**Exercise goal:** Work through the listing below and state how many of its lines hold the word "probably". Give no other output.

<<<<

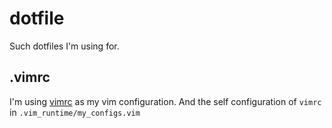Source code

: # dotfile

Such dotfiles I'm using for.

## .vimrc

I'm using [vimrc](https://github.com/amix/vimrc) as my vim configuration. And the self configuration of `vimrc` in `.vim_runtime/my_configs.vim`
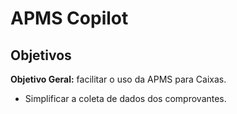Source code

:# APMS Copilot
## Objetivos
**Objetivo Geral:** facilitar o uso da APMS para Caixas.
- Simplificar a coleta de dados dos comprovantes.
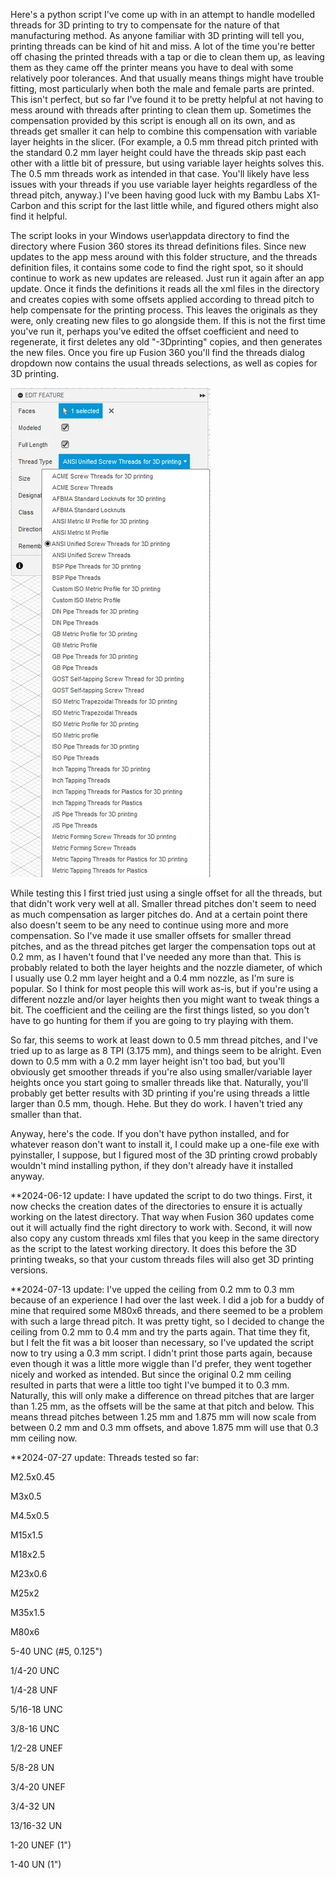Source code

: Here's a python script I've come up with in an attempt to handle modelled threads for 3D printing to try to compensate for the
nature of that manufacturing method. As anyone familiar with 3D printing will tell you, printing threads can be kind of hit and
miss. A lot of the time you're better off chasing the printed threads with a tap or die to clean them up, as leaving them as they
came off the printer means you have to deal with some relatively poor tolerances. And that usually means things might have trouble
fitting, most particularly when both the male and female parts are printed. This isn't perfect, but so far I've found it to be
pretty helpful at not having to mess around with threads after printing to clean them up. Sometimes the compensation provided by
this script is enough all on its own, and as threads get smaller it can help to combine this compensation with variable layer
heights in the slicer. (For example, a 0.5 mm thread pitch printed with the standard 0.2 mm layer height could have the threads
skip past each other with a little bit of pressure, but using variable layer heights solves this. The 0.5 mm threads work as
intended in that case. You'll likely have less issues with your threads if you use variable layer heights regardless of the thread
pitch, anyway.) I've been having good luck with my Bambu Labs X1-Carbon and this script for the last little while, and figured
others might also find it helpful.

The script looks in your Windows user\appdata directory to find the directory where Fusion 360 stores its thread definitions files.
Since new updates to the app mess around with this folder structure, and the threads definition files, it contains some code to
find the right spot, so it should continue to work as new updates are released. Just run it again after an app update. Once it
finds the definitions it reads all the xml files in the directory and creates copies with some offsets applied according to thread
pitch to help compensate for the printing process. This leaves the originals as they were, only creating new files to go alongside
them. If this is not the first time you've run it, perhaps you've edited the offset coefficient and need to regenerate, it first
deletes any old "-3Dprinting" copies, and then generates the new files. Once you fire up Fusion 360 you'll find the threads dialog
dropdown now contains the usual threads selections, as well as copies for 3D printing.

![screenshot](screenshot.png)

While testing this I first tried just using a single offset for all the threads, but that didn't work very well at all. Smaller
thread pitches don't seem to need as much compensation as larger pitches do. And at a certain point there also doesn't seem to
be any need to continue using more and more compensation. So I've made it use smaller offsets for smaller thread pitches, and as
the thread pitches get larger the compensation tops out at 0.2 mm, as I haven't found that I've needed any more than that. This is
probably related to both the layer heights and the nozzle diameter, of which I usually use 0.2 mm layer height and a 0.4 mm nozzle,
as I'm sure is popular. So I think for most people this will work as-is, but if you're using a different nozzle and/or layer
heights then you might want to tweak things a bit. The coefficient and the ceiling are the first things listed, so you don't have
to go hunting for them if you are going to try playing with them.

So far, this seems to work at least down to 0.5 mm thread pitches, and I've tried up to as large as 8 TPI (3.175 mm), and things
seem to be alright. Even down to 0.5 mm with a 0.2 mm layer height isn't too bad, but you'll obviously get smoother threads if
you're also using smaller/variable layer heights once you start going to smaller threads like that. Naturally, you'll probably get
better results with 3D printing if you're using threads a little larger than 0.5 mm, though. Hehe. But they do work. I haven't
tried any smaller than that.

Anyway, here's the code. If you don't have python installed, and for whatever reason don't want to install it, I could make up a
one-file exe with pyinstaller, I suppose, but I figured most of the 3D printing crowd probably wouldn't mind installing python, if
they don't already have it installed anyway.

**2024-06-12 update: I have updated the script to do two things. First, it now checks the creation dates of the directories to
ensure it is actually working on the latest directory. That way when Fusion 360 updates come out it will actually find the right
directory to work with. Second, it will now also copy any custom threads xml files that you keep in the same directory as the
script to the latest working directory. It does this before the 3D printing tweaks, so that your custom threads files will also get
3D printing versions.

**2024-07-13 update: I've upped the ceiling from 0.2 mm to 0.3 mm because of an experience I had over the last week. I did a job
for a buddy of mine that required some M80x6 threads, and there seemed to be a problem with such a large thread pitch. It was
pretty tight, so I decided to change the ceiling from 0.2 mm to 0.4 mm and try the parts again. That time they fit, but I felt the
fit was a bit looser than necessary, so I've updated the script now to try using a 0.3 mm script. I didn't print those parts again,
because even though it was a little more wiggle than I'd prefer, they went together nicely and worked as intended. But since the
original 0.2 mm ceiling resulted in parts that were a little too tight I've bumped it to 0.3 mm. Naturally, this will only make a
difference on thread pitches that are larger than 1.25 mm, as the offsets will be the same at that pitch and below. This means
thread pitches between 1.25 mm and 1.875 mm will now scale from between 0.2 mm and 0.3 mm offsets, and above 1.875 mm will use that
0.3 mm ceiling now.

**2024-07-27 update: Threads tested so far:

M2.5x0.45

M3x0.5

M4.5x0.5

M15x1.5

M18x2.5

M23x0.6

M25x2

M35x1.5

M80x6

5-40 UNC (#5, 0.125")

1/4-20 UNC

1/4-28 UNF

5/16-18 UNC

3/8-16 UNC

1/2-28 UNEF

5/8-28 UN

3/4-20 UNEF

3/4-32 UN

13/16-32 UN

1-20 UNEF (1")

1-40 UN (1")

>>>>

**Answer section:** 3